*ASSIGNMENT*. Wherever a line in the data holds the word "subscribe", pull that line out.

(RAW DATA begins)

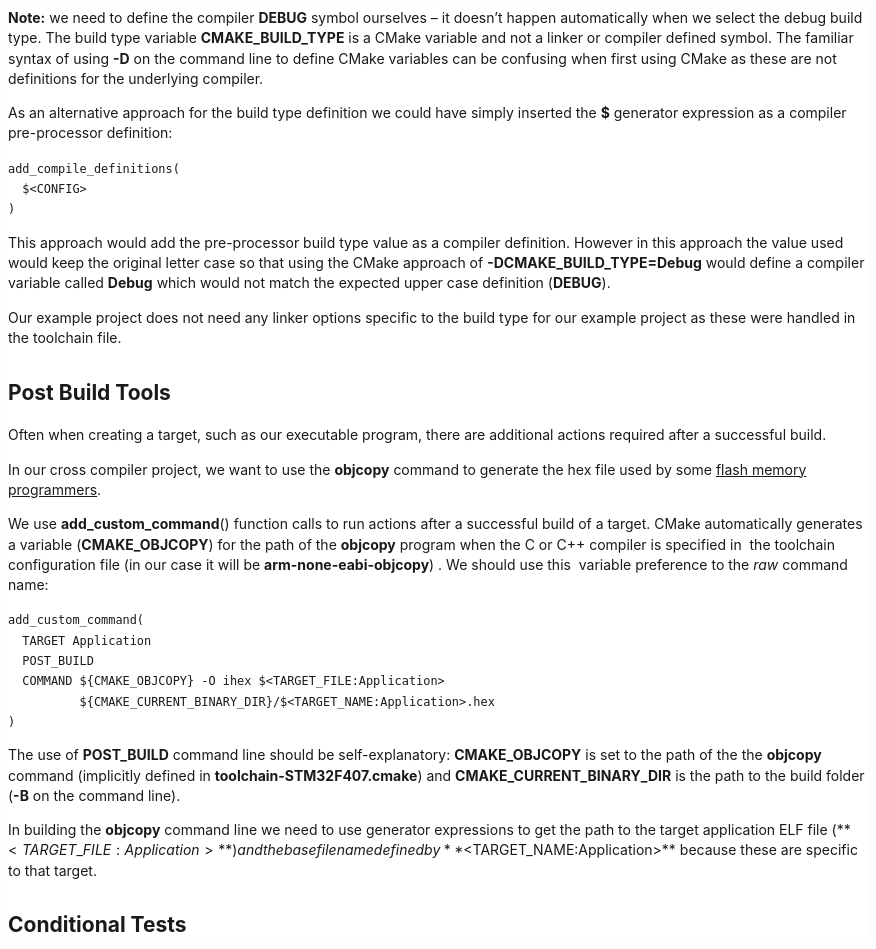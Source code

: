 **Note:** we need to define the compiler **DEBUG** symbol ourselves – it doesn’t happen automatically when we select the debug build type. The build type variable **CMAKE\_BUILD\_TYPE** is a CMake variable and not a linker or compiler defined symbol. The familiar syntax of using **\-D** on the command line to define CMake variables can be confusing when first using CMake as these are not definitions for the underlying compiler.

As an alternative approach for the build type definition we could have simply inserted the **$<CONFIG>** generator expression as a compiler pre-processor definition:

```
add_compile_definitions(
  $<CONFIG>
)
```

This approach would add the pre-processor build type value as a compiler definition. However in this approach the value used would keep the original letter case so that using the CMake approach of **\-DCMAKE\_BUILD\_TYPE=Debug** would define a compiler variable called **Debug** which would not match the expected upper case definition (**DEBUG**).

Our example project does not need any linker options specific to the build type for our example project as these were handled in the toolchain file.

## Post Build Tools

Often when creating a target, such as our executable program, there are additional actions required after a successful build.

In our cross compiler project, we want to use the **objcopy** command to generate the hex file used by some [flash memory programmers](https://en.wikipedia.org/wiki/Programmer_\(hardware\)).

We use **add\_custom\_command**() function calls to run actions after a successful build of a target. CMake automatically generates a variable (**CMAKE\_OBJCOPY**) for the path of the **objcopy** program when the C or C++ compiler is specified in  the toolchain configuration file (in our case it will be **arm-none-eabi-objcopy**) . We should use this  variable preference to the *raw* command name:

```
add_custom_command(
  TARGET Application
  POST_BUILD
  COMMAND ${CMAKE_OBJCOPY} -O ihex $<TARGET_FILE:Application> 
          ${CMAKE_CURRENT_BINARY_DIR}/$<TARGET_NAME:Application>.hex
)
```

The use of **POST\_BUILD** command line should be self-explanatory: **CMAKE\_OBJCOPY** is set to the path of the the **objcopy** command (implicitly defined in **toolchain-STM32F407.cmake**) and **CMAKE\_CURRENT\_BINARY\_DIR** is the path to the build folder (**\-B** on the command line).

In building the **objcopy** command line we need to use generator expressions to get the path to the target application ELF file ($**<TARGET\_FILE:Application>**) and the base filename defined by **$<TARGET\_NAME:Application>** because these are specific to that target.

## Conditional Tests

(RAW DATA ends)
(RAW DATA begins)

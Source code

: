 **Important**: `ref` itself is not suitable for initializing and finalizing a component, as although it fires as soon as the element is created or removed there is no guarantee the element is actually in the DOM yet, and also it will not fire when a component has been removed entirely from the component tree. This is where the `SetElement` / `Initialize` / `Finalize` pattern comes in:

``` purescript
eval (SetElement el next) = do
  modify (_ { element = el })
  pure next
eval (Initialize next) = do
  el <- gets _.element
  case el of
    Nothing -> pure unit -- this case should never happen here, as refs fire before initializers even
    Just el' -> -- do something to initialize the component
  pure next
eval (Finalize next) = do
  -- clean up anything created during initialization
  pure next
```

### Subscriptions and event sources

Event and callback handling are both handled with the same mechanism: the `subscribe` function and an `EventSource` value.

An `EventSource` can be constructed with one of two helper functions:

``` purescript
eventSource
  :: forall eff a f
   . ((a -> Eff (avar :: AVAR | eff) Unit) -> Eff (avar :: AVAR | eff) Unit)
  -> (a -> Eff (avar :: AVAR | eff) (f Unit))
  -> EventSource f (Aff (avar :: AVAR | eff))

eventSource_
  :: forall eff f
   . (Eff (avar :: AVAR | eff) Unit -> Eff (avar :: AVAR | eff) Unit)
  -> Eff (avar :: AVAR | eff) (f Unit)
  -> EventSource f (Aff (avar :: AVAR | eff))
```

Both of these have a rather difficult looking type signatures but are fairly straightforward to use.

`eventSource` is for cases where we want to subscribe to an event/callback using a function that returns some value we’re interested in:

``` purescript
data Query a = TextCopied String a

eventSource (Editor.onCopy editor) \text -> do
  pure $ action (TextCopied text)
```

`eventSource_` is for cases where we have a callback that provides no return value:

(RAW DATA ends)

*RESPONSE TO THIS TASK*.
Event and callback handling are both handled with the same mechanism: the `subscribe` function and an `EventSource` value.
`eventSource` is for cases where we want to subscribe to an event/callback using a function that returns some value we’re interested in:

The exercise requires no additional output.